Playing with retro OSes is a bit of a passion of mine, and making OS/2 work on something is certainly always a big challenge. But this time the goal is to re-discover the past to find out where I need to roll back my bindings and making something new I build work on something old. Since lzma
has been around a really long time, I'm thinking I'll at least be able to get as far back as the early 2010s, especially so since I am not calling to use the BCJ filters.
The payoff would be a way to come up with a make script or a vendor-in go utility that can adapt very widely to produce a build target that works on old machines.
Then later, if there's anyone interest in adding BCJ into the mix, we then have a starting point to work from when adding the filter support as a build target dimension.
Rocky Linux is not even a couple years old so I'll clear that one up tonight.
I've written out all the sunny-side test cases for the direct and indirect (io.Reader
and io.Writer
) interface to LZMA. It is so nice to see this:
Alas, sunny-side unit tests are not anywhere near comprehensive testing. But:
The sunny-side cases do hit 91% of all the code including 100% of the code statements in the crucial reader.go
and writer.go
interface serving the XZReader
and XZWriter
. What remains are the negative cases such as corrupt files. I don't intend to repeat any of Lasse Collins' tests for liblzma.so
itself, since his tests are much more complex and have to take into account mixes of filters, which this library is not using.
I did make this fun little example of a fixed-blocksize streaming dataset akin to "random access records" from C and Turbo Pascal. It demonstrates how easy it is with just the Go standard library you can create your own proprietary binary record format (or mirror a documented one byte for byte) and deal with it in a streaming context. It doesn't have to be made of fixed-size records, either. You could define a record marker for variable-sized records, say something like FF00 AADD
is the record marker, then set a read buffer size of some multiple of 2⁴ and make a skip-scan function that hunts for 0xFF00AADD
on each read cycle. If it's not found, keep growing a bytes.Buffer
by merging the set. When the marker appears, shoot the bytes to a new input channel that a reader goroutine is wating to hear from, say RecordFound()
, zero out your buffer and continue reading.
Essentially this toolkit lets you create a SAX parser for any binary format you want.
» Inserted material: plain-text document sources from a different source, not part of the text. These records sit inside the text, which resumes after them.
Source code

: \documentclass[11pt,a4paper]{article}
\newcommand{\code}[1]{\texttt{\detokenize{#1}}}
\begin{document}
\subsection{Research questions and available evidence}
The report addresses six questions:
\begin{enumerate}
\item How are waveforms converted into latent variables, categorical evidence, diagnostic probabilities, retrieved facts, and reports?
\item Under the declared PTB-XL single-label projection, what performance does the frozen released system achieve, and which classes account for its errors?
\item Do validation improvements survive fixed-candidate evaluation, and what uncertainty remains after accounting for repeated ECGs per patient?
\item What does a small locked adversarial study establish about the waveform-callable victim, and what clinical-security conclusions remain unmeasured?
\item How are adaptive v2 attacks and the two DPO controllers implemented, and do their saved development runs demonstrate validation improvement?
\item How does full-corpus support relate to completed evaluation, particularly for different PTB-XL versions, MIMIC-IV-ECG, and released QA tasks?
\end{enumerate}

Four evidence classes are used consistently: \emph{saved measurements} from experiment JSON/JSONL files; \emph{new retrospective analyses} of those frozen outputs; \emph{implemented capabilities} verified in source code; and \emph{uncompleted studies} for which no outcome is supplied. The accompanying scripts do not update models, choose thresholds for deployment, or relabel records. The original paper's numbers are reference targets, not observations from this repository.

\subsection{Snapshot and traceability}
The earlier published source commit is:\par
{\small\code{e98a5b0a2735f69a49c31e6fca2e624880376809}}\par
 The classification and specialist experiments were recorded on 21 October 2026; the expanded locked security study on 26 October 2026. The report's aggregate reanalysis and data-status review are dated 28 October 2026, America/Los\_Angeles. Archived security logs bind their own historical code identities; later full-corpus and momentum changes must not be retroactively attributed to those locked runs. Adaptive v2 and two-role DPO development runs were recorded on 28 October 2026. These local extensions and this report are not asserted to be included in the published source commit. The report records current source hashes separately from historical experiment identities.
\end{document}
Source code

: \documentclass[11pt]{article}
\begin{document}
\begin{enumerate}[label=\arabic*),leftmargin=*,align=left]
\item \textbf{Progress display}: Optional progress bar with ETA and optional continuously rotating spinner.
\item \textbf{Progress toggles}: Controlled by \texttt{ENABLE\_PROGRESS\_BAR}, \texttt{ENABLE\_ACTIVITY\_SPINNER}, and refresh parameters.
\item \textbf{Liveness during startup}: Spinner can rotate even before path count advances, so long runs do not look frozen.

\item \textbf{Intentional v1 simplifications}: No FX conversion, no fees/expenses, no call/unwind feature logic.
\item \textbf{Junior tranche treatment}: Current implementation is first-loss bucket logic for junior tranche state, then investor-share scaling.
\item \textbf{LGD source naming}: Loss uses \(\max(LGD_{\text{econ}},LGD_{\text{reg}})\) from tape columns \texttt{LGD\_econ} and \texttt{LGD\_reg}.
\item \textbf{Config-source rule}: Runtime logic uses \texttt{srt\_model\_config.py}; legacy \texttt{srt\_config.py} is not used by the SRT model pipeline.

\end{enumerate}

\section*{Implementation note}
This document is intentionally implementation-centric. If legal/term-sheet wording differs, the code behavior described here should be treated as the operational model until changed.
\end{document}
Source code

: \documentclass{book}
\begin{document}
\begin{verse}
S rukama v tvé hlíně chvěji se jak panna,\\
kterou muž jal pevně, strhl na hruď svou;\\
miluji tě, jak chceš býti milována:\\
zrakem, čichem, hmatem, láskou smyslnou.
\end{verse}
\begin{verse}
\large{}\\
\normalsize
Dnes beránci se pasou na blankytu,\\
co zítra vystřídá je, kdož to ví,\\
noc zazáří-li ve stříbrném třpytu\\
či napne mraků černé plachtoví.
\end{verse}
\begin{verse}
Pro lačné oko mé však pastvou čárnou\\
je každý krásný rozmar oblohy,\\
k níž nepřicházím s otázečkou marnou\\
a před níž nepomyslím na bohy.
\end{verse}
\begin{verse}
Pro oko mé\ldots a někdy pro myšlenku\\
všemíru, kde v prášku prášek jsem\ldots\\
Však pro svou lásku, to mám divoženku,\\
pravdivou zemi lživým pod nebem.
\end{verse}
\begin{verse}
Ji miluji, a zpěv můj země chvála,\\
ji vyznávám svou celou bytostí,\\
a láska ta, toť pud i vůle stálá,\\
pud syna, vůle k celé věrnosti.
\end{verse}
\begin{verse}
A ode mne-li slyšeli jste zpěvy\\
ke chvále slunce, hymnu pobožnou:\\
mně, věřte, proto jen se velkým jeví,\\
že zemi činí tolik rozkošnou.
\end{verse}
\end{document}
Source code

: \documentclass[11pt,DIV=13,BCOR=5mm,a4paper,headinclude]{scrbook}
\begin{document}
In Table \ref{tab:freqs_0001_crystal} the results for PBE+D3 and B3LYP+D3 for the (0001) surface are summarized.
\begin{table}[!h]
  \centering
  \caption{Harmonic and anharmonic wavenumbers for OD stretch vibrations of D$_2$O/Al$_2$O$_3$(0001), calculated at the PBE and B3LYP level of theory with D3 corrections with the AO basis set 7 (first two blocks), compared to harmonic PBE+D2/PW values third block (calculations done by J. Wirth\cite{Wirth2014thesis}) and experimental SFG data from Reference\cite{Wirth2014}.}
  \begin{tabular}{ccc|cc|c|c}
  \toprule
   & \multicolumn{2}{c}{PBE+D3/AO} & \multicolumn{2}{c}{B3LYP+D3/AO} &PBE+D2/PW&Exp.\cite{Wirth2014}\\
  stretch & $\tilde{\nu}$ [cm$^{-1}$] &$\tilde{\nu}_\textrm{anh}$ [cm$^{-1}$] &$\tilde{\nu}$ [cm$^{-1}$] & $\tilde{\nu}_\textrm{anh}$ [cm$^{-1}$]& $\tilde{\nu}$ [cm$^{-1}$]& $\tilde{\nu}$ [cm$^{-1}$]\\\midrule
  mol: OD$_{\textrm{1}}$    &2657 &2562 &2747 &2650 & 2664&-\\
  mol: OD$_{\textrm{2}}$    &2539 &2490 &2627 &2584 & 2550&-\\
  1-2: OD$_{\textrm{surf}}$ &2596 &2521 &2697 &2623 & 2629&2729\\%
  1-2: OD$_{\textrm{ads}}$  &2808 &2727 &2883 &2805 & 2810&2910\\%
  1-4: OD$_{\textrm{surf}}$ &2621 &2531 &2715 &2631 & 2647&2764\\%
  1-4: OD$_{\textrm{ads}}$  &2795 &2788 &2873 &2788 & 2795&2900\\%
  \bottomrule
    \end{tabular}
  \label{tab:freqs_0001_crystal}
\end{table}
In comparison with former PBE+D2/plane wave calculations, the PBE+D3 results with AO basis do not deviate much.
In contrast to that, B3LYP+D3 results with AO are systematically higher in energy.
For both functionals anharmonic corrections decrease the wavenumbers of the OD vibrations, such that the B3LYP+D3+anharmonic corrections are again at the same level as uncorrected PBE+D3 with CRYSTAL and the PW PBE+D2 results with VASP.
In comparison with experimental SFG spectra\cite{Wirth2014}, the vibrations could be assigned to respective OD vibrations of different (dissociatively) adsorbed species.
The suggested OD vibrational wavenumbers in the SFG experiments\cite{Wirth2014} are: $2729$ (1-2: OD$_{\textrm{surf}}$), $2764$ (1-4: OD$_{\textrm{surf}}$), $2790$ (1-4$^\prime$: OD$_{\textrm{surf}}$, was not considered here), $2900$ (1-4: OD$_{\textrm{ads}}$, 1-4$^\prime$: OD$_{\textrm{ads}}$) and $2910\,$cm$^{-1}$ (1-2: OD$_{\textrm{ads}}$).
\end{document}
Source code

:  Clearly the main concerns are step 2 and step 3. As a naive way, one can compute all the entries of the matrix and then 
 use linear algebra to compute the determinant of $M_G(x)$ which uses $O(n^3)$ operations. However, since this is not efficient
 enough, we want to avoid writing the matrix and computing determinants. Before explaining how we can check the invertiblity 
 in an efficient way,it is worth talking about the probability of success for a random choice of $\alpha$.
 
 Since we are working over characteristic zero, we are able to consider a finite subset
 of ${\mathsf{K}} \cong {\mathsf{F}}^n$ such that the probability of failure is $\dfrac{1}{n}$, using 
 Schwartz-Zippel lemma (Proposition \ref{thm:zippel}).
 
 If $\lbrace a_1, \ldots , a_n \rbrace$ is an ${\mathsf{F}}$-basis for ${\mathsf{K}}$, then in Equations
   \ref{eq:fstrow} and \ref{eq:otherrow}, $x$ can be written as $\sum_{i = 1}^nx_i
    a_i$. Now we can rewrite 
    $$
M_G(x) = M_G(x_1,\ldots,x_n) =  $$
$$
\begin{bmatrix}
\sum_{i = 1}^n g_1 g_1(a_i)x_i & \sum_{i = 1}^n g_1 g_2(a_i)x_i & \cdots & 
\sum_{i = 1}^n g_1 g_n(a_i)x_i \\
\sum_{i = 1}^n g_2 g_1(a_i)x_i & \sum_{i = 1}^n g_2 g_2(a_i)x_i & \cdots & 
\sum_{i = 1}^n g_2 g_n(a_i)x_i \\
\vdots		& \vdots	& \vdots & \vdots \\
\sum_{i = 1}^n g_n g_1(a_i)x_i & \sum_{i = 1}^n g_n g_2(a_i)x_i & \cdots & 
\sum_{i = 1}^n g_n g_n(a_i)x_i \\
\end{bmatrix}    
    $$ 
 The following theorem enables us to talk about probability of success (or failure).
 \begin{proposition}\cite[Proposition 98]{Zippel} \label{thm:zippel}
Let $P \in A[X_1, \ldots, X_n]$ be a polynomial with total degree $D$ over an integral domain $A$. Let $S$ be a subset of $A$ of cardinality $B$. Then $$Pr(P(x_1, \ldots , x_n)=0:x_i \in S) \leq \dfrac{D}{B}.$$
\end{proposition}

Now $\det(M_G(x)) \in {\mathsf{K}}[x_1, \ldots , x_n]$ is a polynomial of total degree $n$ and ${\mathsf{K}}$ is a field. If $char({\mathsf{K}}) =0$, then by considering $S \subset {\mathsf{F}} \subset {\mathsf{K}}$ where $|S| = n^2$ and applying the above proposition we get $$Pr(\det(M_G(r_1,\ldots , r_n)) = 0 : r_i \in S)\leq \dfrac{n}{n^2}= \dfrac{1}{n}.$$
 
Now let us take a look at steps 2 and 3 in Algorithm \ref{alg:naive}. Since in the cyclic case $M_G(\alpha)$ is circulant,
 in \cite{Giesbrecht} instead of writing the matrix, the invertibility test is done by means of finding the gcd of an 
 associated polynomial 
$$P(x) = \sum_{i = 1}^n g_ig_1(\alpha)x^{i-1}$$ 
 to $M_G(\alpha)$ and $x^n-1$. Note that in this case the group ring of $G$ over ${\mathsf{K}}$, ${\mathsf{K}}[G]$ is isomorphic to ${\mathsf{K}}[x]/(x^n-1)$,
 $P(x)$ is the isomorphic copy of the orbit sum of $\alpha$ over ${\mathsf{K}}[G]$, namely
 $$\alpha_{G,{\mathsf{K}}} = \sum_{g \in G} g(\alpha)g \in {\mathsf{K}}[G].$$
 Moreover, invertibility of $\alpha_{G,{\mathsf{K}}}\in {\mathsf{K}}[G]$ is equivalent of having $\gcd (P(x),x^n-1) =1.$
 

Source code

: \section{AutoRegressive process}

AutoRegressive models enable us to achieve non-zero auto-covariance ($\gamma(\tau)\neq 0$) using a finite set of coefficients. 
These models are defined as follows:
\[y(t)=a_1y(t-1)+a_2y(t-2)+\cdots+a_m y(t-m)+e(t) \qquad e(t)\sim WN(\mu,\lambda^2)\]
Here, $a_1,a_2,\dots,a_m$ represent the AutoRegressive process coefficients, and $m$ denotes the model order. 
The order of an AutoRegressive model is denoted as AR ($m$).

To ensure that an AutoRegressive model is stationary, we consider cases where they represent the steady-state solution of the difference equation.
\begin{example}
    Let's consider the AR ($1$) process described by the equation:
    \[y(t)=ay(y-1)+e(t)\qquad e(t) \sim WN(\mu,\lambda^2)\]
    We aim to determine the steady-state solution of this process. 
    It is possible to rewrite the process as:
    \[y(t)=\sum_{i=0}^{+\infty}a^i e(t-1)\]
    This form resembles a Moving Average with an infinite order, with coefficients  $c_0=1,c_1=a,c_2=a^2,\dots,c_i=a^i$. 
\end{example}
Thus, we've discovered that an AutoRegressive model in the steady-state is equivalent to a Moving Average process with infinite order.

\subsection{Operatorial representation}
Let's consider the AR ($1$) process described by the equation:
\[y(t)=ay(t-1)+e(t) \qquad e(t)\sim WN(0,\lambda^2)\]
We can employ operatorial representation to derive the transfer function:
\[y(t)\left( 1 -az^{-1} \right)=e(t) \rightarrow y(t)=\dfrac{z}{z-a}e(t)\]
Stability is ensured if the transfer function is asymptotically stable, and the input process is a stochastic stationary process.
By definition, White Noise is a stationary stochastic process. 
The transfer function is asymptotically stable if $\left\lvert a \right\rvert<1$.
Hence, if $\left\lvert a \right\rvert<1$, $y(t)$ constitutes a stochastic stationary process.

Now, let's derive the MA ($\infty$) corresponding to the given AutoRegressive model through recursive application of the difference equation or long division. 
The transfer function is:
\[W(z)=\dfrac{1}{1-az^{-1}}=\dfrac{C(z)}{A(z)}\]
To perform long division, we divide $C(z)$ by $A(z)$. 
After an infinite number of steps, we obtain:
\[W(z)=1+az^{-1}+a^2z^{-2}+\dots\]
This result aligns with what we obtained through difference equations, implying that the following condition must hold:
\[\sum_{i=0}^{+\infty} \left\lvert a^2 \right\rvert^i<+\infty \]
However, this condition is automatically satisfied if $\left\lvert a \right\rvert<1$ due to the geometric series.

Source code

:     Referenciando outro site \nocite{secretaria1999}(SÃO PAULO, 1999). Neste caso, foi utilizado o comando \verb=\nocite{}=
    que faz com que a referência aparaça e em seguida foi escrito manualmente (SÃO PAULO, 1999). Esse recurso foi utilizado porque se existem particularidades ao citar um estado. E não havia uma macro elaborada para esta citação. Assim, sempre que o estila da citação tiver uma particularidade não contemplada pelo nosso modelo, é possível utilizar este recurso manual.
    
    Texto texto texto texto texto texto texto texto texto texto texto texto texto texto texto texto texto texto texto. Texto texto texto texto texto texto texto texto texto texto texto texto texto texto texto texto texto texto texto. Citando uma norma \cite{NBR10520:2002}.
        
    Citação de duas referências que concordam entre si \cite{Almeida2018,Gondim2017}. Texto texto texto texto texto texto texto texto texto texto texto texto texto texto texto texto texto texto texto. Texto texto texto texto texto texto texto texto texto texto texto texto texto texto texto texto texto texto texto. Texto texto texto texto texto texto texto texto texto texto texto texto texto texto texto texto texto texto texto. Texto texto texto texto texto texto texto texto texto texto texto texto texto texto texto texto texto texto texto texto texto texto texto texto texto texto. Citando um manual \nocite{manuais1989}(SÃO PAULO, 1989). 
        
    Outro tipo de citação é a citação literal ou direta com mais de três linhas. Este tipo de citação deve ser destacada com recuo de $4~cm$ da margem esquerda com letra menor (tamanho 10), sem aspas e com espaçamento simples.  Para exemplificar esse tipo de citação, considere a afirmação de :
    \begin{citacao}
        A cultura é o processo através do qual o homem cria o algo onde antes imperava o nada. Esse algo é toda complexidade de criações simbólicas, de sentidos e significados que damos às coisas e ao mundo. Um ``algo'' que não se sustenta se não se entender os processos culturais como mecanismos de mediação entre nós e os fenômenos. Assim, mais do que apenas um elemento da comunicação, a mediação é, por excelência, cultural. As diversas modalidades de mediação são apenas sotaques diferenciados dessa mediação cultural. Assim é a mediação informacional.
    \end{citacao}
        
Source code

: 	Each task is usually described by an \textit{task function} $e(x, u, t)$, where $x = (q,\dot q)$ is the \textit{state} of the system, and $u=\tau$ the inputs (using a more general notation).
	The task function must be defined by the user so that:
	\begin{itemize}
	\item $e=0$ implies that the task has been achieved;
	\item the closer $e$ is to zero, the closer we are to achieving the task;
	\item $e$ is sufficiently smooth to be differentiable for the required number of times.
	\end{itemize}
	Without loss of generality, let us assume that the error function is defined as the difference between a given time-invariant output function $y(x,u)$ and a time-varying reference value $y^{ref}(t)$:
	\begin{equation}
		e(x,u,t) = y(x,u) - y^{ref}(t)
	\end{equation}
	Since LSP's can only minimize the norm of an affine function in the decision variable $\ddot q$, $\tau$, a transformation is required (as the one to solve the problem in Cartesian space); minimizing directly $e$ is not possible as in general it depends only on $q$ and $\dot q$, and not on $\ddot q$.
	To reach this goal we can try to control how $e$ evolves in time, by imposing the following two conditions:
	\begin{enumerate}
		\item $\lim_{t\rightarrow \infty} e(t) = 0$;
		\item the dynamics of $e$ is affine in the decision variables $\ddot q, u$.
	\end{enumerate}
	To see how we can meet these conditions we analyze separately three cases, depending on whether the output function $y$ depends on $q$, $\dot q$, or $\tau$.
One idea I have to use something like this is with cloud archive storage. People throw lots of data on cloud hosts and incur storage charges. Normally they just transfer older data to the cheaper/slower tiers (Amazon Glacier) but generally don't compress much of anything because that raises the requirements for compute costs. But with safexz
you can move all the warm/cold storage into .xz
packed datasets and stream the data out in its compressed form, then do the decompress-scan-filter operation back on-premesis. If you're using a service like Wasabi which doesn't charge you at all for egress but does continue charging you for storage even after you delete the data, you can pack your bytes down before uploading to Wasabi, or you can "waterfall" your data so your hot bytes stay uncompressed, then age-cycle to another bucket using CompressFast
, then finally to the e-graveyard bucket where you have a Threadripper with 256GB of RAM cranking away packing the data with CompressFullPowerBetter
.
Is that plausible?
For 31 records consisting of a DWORD for the record number and [10]byte
array for a name field, that yields 18,500r/s for the Max
option and 26,500r/s on the Fast
option. That's when using a Ryzen 7 and the disk is a high speed m.2 stick. It certainly isn't anywhere native speed, on my hardware that would be a couple hundred records shy of 600,000r/s. But the I/O medium is not really that much of a factor here (the writes complete to volatile cache), LZMA
is just going to demand that CPU. But you can avoid making this worse by throwing the read byte blocks into concurrency once they are decoded so that way the compression/decompression never lets up. You don't want to hold the streaming up waiting for a database to chew through a transaction.
I installed trunk.io which is supposed to take care of the complex mess of code/style linters out there. I have no idea if the thing will even work right, so I might remove it later if all it does is scream nonsense at me.
Remind me to tell you how much I really dislike the ByteReader
/ByteWriter
pattern, as manifested in io.Reader
/io.Writer
in Go. It's nasty. No, not the Go implementation of the pattern. It's the pattern itself. I hate it. For fun you can read my screaming in writer.go
liblzma
will scream if you send a max memory recommendation that is too small. So, I had to rework the decompression sizes to this:
if m.Sys < 512*1024*1024 {
// If there's less than 512MB, make a smallish decoder area of 50MB
return Return(C.lzma_stream_decoder(&stream.cStream, C.uint64_t(50<<20), C.uint32_t(0x08)))
}
if m.Sys < 1024*1024*1024 {
// If there's less than 1GB, make a meager decoder area of 128MB
return Return(C.lzma_stream_decoder(&stream.cStream, C.uint64_t(128<<20), C.uint32_t(0x08)))
}
//Standard decompression settings
return Return(C.lzma_stream_decoder(&stream.cStream, C.uint64_t(250<<20), C.uint32_t(0x08)))
If you are using the Fast
option it's never going to go anywhere near these sizes, but you will have to be careful on small environments nonetheless.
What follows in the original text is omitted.